ControlTraj: Controllable Trajectory Generation with Topology-Constrained Diffusion Model
arxiv(2024)
摘要
Generating trajectory data is among promising solutions to addressing privacy
concerns, collection costs, and proprietary restrictions usually associated
with human mobility analyses. However, existing trajectory generation methods
are still in their infancy due to the inherent diversity and unpredictability
of human activities, grappling with issues such as fidelity, flexibility, and
generalizability. To overcome these obstacles, we propose ControlTraj, a
Controllable Trajectory generation framework with the topology-constrained
diffusion model.

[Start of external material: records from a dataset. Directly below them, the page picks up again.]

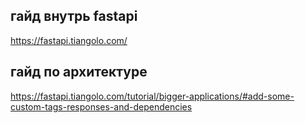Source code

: 
## гайд внутрь fastapi 
https://fastapi.tiangolo.com/





## гайд по архитектуре

https://fastapi.tiangolo.com/tutorial/bigger-applications/#add-some-custom-tags-responses-and-dependencies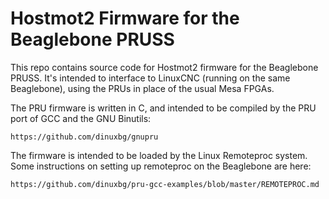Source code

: # Hostmot2 Firmware for the Beaglebone PRUSS

This repo contains source code for Hostmot2 firmware for the Beaglebone
PRUSS.  It's intended to interface to LinuxCNC (running on the same
Beaglebone), using the PRUs in place of the usual Mesa FPGAs.

The PRU firmware is written in C, and intended to be compiled by the
PRU port of GCC and the GNU Binutils:

    https://github.com/dinuxbg/gnupru

The firmware is intended to be loaded by the Linux Remoteproc system.
Some instructions on setting up remoteproc on the Beaglebone are here:

    https://github.com/dinuxbg/pru-gcc-examples/blob/master/REMOTEPROC.md
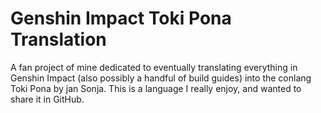 # Genshin Impact Toki Pona Translation
A fan project of mine dedicated to eventually translating everything in Genshin Impact (also possibly a handful of build guides) into the conlang Toki Pona by jan Sonja. This is a language I really enjoy, and wanted to share it in GitHub.
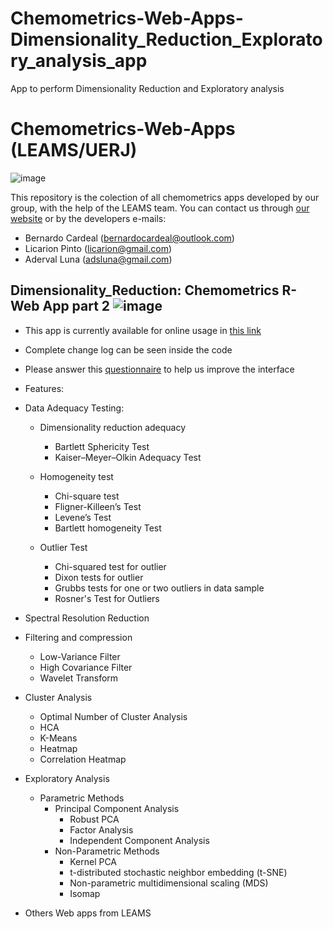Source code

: # Chemometrics-Web-Apps-Dimensionality_Reduction_Exploratory_analysis_app
App to perform Dimensionality Reduction and Exploratory analysis
# Chemometrics-Web-Apps (LEAMS/UERJ)
![image](https://static.wixstatic.com/media/1f581c_8d6a8a367d8042509d4843bf27ddd8d4~mv2.jpg/v1/fill/w_979,h_396,al_c,q_85,enc_auto/1f581c_8d6a8a367d8042509d4843bf27ddd8d4~mv2.jpg)

This repository is the colection of all chemometrics apps developed by our group, with the help of the LEAMS team. You can contact us through [our website](https://www.leamsuerj.com/) or by the developers e-mails:

- Bernardo Cardeal (bernardocardeal@outlook.com)
- Licarion Pinto (licarion@gmail.com)
- Aderval Luna (adsluna@gmail.com)

## Dimensionality_Reduction: Chemometrics R-Web App part 2 ![image](https://img.shields.io/badge/Version-DH--1.0-blueviolet)
- This app is currently available for online usage in [this link](https://leams-uerj-chemometrics.shinyapps.io/Dimensionality_reduction_app/)
- Complete change log can be seen inside the code
 - Please answer this [questionnaire](https://docs.google.com/forms/d/1js1Wyf81-8oG6u2w3F9lswMV3MUjX6srkBYWkkOj7Zw/edit?ts=633b6a1f) to help us improve the interface
 
 - Features:
 
 - Data Adequacy Testing:
    - Dimensionality reduction adequacy
      - Bartlett Sphericity Test
      - Kaiser–Meyer–Olkin Adequacy Test
    
    - Homogeneity test
      - Chi-square test
      - Fligner-Killeen’s Test
      - Levene’s Test
      - Bartlett homogeneity Test
    
    - Outlier Test
      - Chi-squared test for outlier
      - Dixon tests for outlier
      - Grubbs tests for one or two outliers in data sample
      - Rosner's Test for Outliers

- Spectral Resolution Reduction

- Filtering and compression
	- Low-Variance Filter
	- High Covariance Filter
	- Wavelet Transform

- Cluster Analysis
	- Optimal Number of Cluster Analysis
	- HCA
	- K-Means
	- Heatmap
	- Correlation Heatmap

- Exploratory Analysis
  - Parametric Methods
    - Principal Component Analysis
		- Robust PCA
		- Factor Analysis
		- Independent Component Analysis
	- Non-Parametric Methods
		- Kernel PCA
		- t-distributed stochastic neighbor embedding (t-SNE) 
		- Non-parametric multidimensional scaling (MDS)
		- Isomap

- Others Web apps from LEAMS
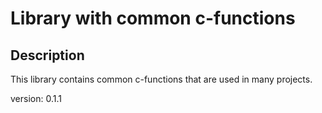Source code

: # Library with common c-functions

## Description
This library contains common c-functions that are used in many projects.

version: 0.1.1

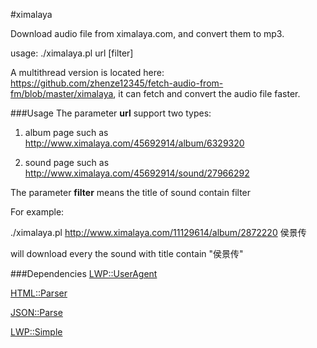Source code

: #ximalaya

Download audio file from ximalaya.com, and convert them to mp3.

usage: ./ximalaya.pl url [filter]

A multithread version is located here: https://github.com/zhenze12345/fetch-audio-from-fm/blob/master/ximalaya, it can fetch and convert the audio file faster.

###Usage
The parameter <b>url</b> support two types:

1. album page such as http://www.ximalaya.com/45692914/album/6329320

2. sound page such as http://www.ximalaya.com/45692914/sound/27966292 

The parameter <b>filter</b> means the title of sound contain filter

For example:

./ximalaya.pl http://www.ximalaya.com/11129614/album/2872220 侯景传

will download every the sound with title contain "侯景传"

###Dependencies
<a href="http://search.cpan.org/~oalders/libwww-perl-6.18/lib/LWP/UserAgent.pm">LWP::UserAgent</a>

<a href="http://search.cpan.org/~gaas/HTML-Parser-3.72/Parser.pm">HTML::Parser</a>

<a href="http://search.cpan.org/~bkb/JSON-Parse-0.49/lib/JSON/Parse.pod">JSON::Parse</a>

<a href="http://search.cpan.org/~oalders/libwww-perl-6.18/lib/LWP/Simple.pm">LWP::Simple</a>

Distinct from prior approaches, ControlTraj utilizes a
diffusion model to generate high-fidelity trajectories while integrating the
structural constraints of road network topology to guide the geographical
outcomes. Specifically, we develop a novel road segment autoencoder to extract
fine-grained road segment embedding. The encoded features, along with trip
attributes, are subsequently merged into the proposed geographic denoising UNet
architecture, named GeoUNet, to synthesize geographic trajectories from white
noise. Through experimentation across three real-world data settings,
ControlTraj demonstrates its ability to produce human-directed, high-fidelity
trajectory generation with adaptability to unexplored geographical contexts.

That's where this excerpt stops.